Es gibt eine Whats App Gruppe für gemeinsame Ausfahrten. Kannst mir deine Nummer schicken


----------



## jens d. (26. November 2019)

Ich ziehe im März/April 2020 nach Regensburg und suche ebenfalls Leute für gemeinsame Feierabendrunden oder Wochenendausfahrten. Leider scheint es hier im Forum wenig Threads dazu zu geben, gibt es andere Kommunikationsmittel und -wege?


----------



## hector2hectic (4. Juli 2020)

Servus Tom, 

ich suche ebenfalls Leute aus der Umgebung zum fahren. 
Ich komme aus Abensberg und fahre aktuell in Kelheim und in Regensburg. 
Vielleicht hat ja jemand Lust auf eine gemeinsame Tour. 
Grüße, 
Kevin


----------



## Stumpimario (4. Juli 2020)

Wir sind hier am Arbeiten
					

Zur Zeit machen wir hier ein Re-Design / Update auf der Seite. Das kann noch etwas dauern!. Informationen zu unseren Veranstaltungen sind weiterhin über Facebook und/oder Instagram zu finden. Facebook - Instagram Bei weiteren Fragen, Anregungen, Kritiken und mehr?, könnt Ihr uns auch per E-Mail...
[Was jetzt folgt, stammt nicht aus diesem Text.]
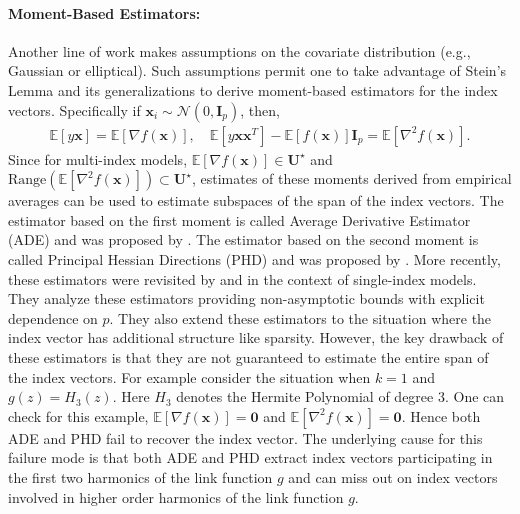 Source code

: \documentclass[final,12pt]{colt2018} %
\newcommand{\E}{\mathbb{E}}
\newcommand{\gauss}[2]{\mathcal{N}\left( #1,#2 \right)}
\renewcommand\v[1]{{\ensuremath{\boldsymbol{#1}}}}
\begin{document}
\paragraph{Moment-Based Estimators:} 
Another line of work makes assumptions on the covariate distribution (e.g., Gaussian or elliptical). Such assumptions permit one to take advantage of Stein's Lemma and its generalizations to derive moment-based estimators for the index vectors. Specifically if $\v x_i \sim \gauss{0}{\v I_p}$, then,
\begin{align*}
    \E[ y \v x] = \E[\nabla f(\v x)], \quad \E[y \v x \v x^T ]  - \E[f(\v x)] \v I_p = \E[\nabla^2 f(\v x)].
\end{align*}
Since for multi-index models, $\E[\nabla f(\v x) ] \in \mathcal{\v U^\star}$ and $\text{Range}(\E[\nabla^2 f(\v x)]) \subset \mathcal{\v U}^\star$, estimates of these moments derived from empirical averages can be used to estimate subspaces of the span of the index vectors. The estimator based on the first moment is called Average Derivative Estimator (ADE) and was proposed by \citet{brillinger2012generalized}. The estimator based on the second moment is called Principal Hessian Directions (PHD) and was proposed by \citet{li1992principal}. More recently, these estimators were revisited by \citet{plan2017high} and \citet{neykov2016agnostic} in the context of single-index models. They analyze these estimators providing non-asymptotic bounds with explicit dependence on $p$. They also extend these estimators to the situation where the index vector has additional structure like sparsity. However, the key drawback of these estimators is that they are not guaranteed to estimate the entire span of the index vectors. For example consider the situation when $k=1$ and $g(z) = H_3(z)$. Here $H_3$ denotes the Hermite Polynomial of degree 3. One can check for this example, $\E[\nabla f(\v x)] = \v 0$ and $\E[\nabla^2 f(\v x)] = \v 0$. Hence both ADE and PHD fail to recover the index vector. The underlying cause for this failure mode is that both ADE and PHD extract index vectors participating in the first two harmonics of the link function $g$ and can miss out on index vectors involved in higher order harmonics of the link function $g$. 
\end{document}
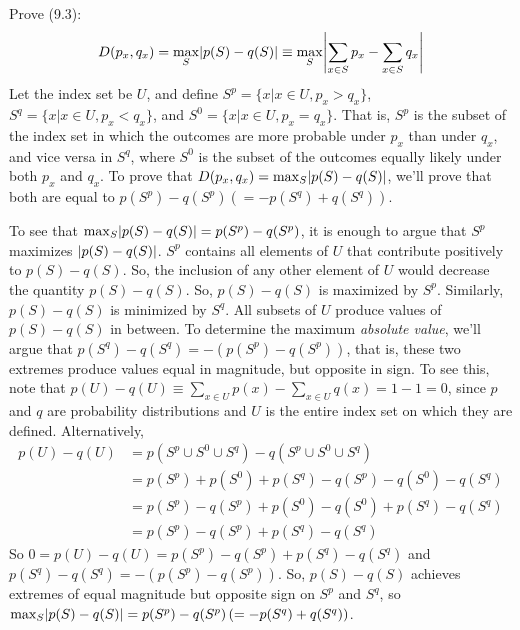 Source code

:  Prove (9.3): $$D(p_x,q_x) = \max_{S}\abs{p(S)-q(S)} \equiv \max_{S}\abs{\sum_{x\in S}p_x-\sum_{x\in S}q_x}$$
\Soln Let the index set be $U$, and define $S^p = \{x| x\in U, p_x > q_x\}$, $S^q = \{x| x\in U, p_x < q_x\}$, and $S^0 = \{x| x\in U, p_x = q_x\}$.  That is, $S^p$ is the subset of the index set in which the outcomes are more probable under $p_x$ than under $q_x$, and vice versa in $S^q$, where $S^0$ is the subset of the outcomes equally likely under both $p_x$ and $q_x$.  To prove that $D(p_x,q_x) = \max_{S}\abs{p(S)-q(S)}$, we'll prove that both are equal to $p(S^p)-q(S^p) \left(=-p(S^q)+q(S^q)\right)$.

To see that $\max_{S}\abs{p(S)-q(S)} = p(S^p)-q(S^p)$, it is enough to argue that $S^p$ maximizes $\left\lvert p(S)-q(S)\right\rvert$.  $S^p$ contains all elements of $U$ that contribute positively to $p(S)-q(S)$.  So, the inclusion of any other element of $U$ would decrease the quantity $p(S)-q(S)$.  So, $p(S)-q(S)$ is maximized by $S^p$.  Similarly, $p(S)-q(S)$ is minimized by $S^q$.  All subsets of $U$ produce values of $p(S)-q(S)$ in between. To determine the maximum {\em absolute value}, we'll argue that $p(S^q)-q(S^q) = -(p(S^p)-q(S^p))$, that is, these two extremes produce values equal in magnitude, but opposite in sign.  To see this, note that $p(U)-q(U) \equiv \sum_{x\in U} p(x) - \sum_{x\in U}q(x) = 1 - 1 = 0$, since $p$ and $q$ are probability distributions and $U$ is the entire index set on which they are defined.  Alternatively, 
\begin{align*} p(U)-q(U) &= p(S^p\cup S^0 \cup S^q) - q(S^p\cup S^0 \cup S^q) \tag{set equality}\\
& = p(S^p) + p(S^0) + p(S^q) - q(S^p) - q(S^0) - q(S^q) \tag{separate implicit sums} \\
&= p(S^p)-q(S^p) + p(S^0)-q(S^0) + p(S^q)-q(S^q) \tag{rearrange}\\
&= p(S^p)-q(S^p) + p(S^q)-q(S^q) \tag{$p_x=q_x$ for $x\in S^0$} 
\end{align*}
So $0 = p(U)-q(U) =  p(S^p)-q(S^p) + p(S^q)-q(S^q)$ and $p(S^q)-q(S^q) = -(p(S^p)-q(S^p))$.  So, $p(S)-q(S)$ achieves extremes of equal magnitude but opposite sign on $S^p$ and $S^q$, so $\max_{S}\abs{p(S)-q(S)} = p(S^p)-q(S^p) \left(=-p(S^q)+q(S^q)\right)$.

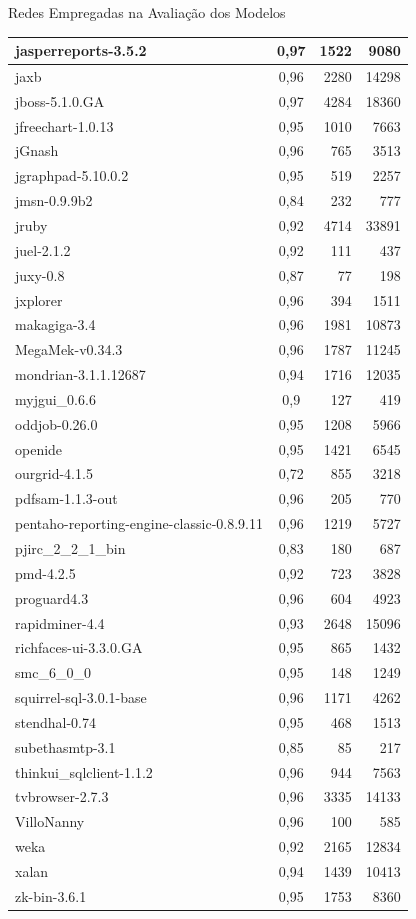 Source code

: \begin{chapter}{Redes Empregadas na Avaliação dos Modelos}
\begin{center}
\begin{longtable}{| p{10cm} | c | r | r |}
	jasperreports-3.5.2 & 0,97 & 1522 & 9080 \\ \hline
	jaxb & 0,96 & 2280 & 14298 \\ \hline
	jboss-5.1.0.GA & 0,97 & 4284 & 18360 \\ \hline
	jfreechart-1.0.13 & 0,95 & 1010 & 7663 \\ \hline
	jGnash & 0,96 & 765 & 3513 \\ \hline
	jgraphpad-5.10.0.2 & 0,95 & 519 & 2257 \\ \hline
	jmsn-0.9.9b2 & 0,84 & 232 & 777 \\ \hline
	jruby & 0,92 & 4714 & 33891 \\ \hline
	juel-2.1.2 & 0,92 & 111 & 437 \\ \hline
	juxy-0.8 & 0,87 & 77 & 198 \\ \hline
	jxplorer & 0,96 & 394 & 1511 \\ \hline
	makagiga-3.4 & 0,96 & 1981 & 10873 \\ \hline
	MegaMek-v0.34.3 & 0,96 & 1787 & 11245 \\ \hline
	mondrian-3.1.1.12687 & 0,94 & 1716 & 12035 \\ \hline
	myjgui\_0.6.6 & 0,9 & 127 & 419 \\ \hline
	oddjob-0.26.0 & 0,95 & 1208 & 5966 \\ \hline
	openide & 0,95 & 1421 & 6545 \\ \hline
	ourgrid-4.1.5 & 0,72 & 855 & 3218 \\ \hline
	pdfsam-1.1.3-out & 0,96 & 205 & 770 \\ \hline
	pentaho-reporting-engine-classic-0.8.9.11 & 0,96 & 1219 & 5727 \\ \hline
	pjirc\_2\_2\_1\_bin & 0,83 & 180 & 687 \\ \hline
	pmd-4.2.5 & 0,92 & 723 & 3828 \\ \hline
	proguard4.3 & 0,96 & 604 & 4923 \\ \hline
	rapidminer-4.4 & 0,93 & 2648 & 15096 \\ \hline
	richfaces-ui-3.3.0.GA & 0,95 & 865 & 1432 \\ \hline
	smc\_6\_0\_0 & 0,95 & 148 & 1249 \\ \hline
	squirrel-sql-3.0.1-base & 0,96 & 1171 & 4262 \\ \hline
	stendhal-0.74 & 0,95 & 468 & 1513 \\ \hline
	subethasmtp-3.1 & 0,85 & 85 & 217 \\ \hline
	thinkui\_sqlclient-1.1.2 & 0,96 & 944 & 7563 \\ \hline
	tvbrowser-2.7.3 & 0,96 & 3335 & 14133 \\ \hline
	VilloNanny & 0,96 & 100 & 585 \\ \hline
	weka & 0,92 & 2165 & 12834 \\ \hline
	xalan & 0,94 & 1439 & 10413 \\ \hline
	zk-bin-3.6.1 & 0,95 & 1753 & 8360 \\ \hline
	

\end{longtable}
\end{center}
\end{chapter}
					www.dimb-ig-regensburg.de


----------



## Sambertrides (12. Juli 2020)

Servus Jungs,komme aus Niederbayern.Bin am Wochenende immer im Bikepark Geißkopf unterwegs. Suche weitere Mitstreiter falls jemand Bock hat.Auch für Besuche anderer Bikeparks wäre ich zu haben 

Grüße
Sam


----------